Over the past four decades, total personal wealth — including houses and pensions — has ballooned from about three times the national income to about eight times. This changes Britain profoundly. It is now harder to become wealthy through work alone. Inheritance matters much more — though the most common age to inherit is a hardly youthful 61. Society is unequal and blocked. We are a long way from a fair, property-owning democracy. Some say this is the life cycle: old people have always owned more than the young. But the old are doing unusually well; the young, unusually badly.

Up to 75 per cent of older people are homeowners. For younger people, the figure has halved from a peak of 50 per cent in the early 1990s. The surge in house prices is not just due to that new loft conversion. Restrictive planning rules and quantitative easing have boosted the wealth of one generation of homeowners.

It is the same story with company pensions. Legislation over decades made them so generous — and expensive — that they are closed to new members.

The Conservative Party has become the party of property owners.

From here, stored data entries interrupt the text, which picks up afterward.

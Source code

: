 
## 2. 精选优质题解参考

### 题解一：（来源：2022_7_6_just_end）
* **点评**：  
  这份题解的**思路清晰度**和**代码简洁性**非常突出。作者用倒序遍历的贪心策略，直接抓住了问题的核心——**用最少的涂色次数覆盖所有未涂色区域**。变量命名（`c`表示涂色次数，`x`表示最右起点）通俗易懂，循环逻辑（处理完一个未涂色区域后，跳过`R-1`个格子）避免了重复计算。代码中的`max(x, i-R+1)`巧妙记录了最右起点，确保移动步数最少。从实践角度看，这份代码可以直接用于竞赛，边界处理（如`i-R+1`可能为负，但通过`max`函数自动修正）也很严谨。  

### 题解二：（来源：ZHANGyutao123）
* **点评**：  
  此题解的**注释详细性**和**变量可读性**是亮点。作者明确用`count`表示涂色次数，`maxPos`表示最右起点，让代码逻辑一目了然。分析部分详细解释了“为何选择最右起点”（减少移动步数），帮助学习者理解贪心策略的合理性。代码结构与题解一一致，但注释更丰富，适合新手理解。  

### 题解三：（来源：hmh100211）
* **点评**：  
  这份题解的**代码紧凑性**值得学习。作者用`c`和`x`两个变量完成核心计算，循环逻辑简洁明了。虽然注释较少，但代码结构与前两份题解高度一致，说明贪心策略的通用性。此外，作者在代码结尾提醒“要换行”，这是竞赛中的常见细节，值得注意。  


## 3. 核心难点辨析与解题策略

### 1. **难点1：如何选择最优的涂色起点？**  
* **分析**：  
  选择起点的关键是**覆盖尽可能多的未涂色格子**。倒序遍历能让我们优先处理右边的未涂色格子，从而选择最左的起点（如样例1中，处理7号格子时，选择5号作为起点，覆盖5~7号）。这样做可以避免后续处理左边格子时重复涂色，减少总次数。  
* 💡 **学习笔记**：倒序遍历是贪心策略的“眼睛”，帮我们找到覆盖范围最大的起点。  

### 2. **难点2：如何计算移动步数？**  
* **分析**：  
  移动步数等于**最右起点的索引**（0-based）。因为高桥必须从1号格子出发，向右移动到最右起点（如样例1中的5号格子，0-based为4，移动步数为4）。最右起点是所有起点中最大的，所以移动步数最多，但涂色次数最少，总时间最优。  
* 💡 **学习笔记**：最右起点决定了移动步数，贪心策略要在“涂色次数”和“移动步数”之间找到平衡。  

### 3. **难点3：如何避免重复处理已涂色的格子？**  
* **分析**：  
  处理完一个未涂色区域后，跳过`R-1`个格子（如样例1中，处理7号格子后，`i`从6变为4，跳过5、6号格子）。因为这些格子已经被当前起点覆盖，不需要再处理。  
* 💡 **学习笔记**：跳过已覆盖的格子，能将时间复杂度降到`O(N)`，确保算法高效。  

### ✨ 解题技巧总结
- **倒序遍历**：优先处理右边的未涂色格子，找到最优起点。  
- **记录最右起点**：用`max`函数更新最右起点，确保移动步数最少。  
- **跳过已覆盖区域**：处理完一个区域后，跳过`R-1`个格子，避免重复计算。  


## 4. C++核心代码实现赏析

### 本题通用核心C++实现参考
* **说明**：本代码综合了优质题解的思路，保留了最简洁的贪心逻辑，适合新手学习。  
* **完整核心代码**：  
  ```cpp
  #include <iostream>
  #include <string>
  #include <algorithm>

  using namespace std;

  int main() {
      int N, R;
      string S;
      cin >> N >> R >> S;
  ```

Conservatives preach limited government while collecting votes from those who receive the most public spending. Young people see no prospect of getting a stake in society.

Political and market power favours the biggest cohort of a population: in our case, the boomers. As they grow older, they continue to shape Britain in their own interest. Increasingly, politicians are recognising the truth of this analysis. The difficulty is what to do about it.

Our society is more diverse than ever. But the desire for the younger generation to have a better life unites us. Old people care about the opportunities their children and grandchildren will have. Young people don’t want to see Granny miserable either.

There is a lot we can do. We should help young people become homeowners. Planning restrictions should be eased to build more homes and mortgage borrowing regulations loosened. They are much stricter than when the boomers were starting out.

It’s great that many more young people are saving into an auto-enrolled pension. But they are saving too little: we must boost contributions from them, employers and the exchequer. Graduates have to contribute 9 per cent of their income above a given threshold to pay for their university education: after that debt is paid the payments could continue into a pension instead unless they opt out.

Council tax should be reformed to fall less heavily on the young renting low-value properties compared with affluent people in high-value ones. If tax rises are necessary to fund the NHS and pensions, they should be generationally fair too — with less from young people’s earnings and more from older people’s assets.

We can give young people a kickstart with a capital grant when they reach the age of 30 to save or use as a deposit for a flat or to start a business. And we need to make it easier for younger people — who tend to move around more — to get on the electoral register. Politicians would then have to pay them more attention.

I don’t believe in generational war: intergenerational exchange and solidarity is what holds society together. This weekend at Glastonbury the 80-year-old Sir Paul McCartney is due to perform, and so is Billie Eilish, 20, the youngest ever solo headliner. If only the rest of society would share the stage too.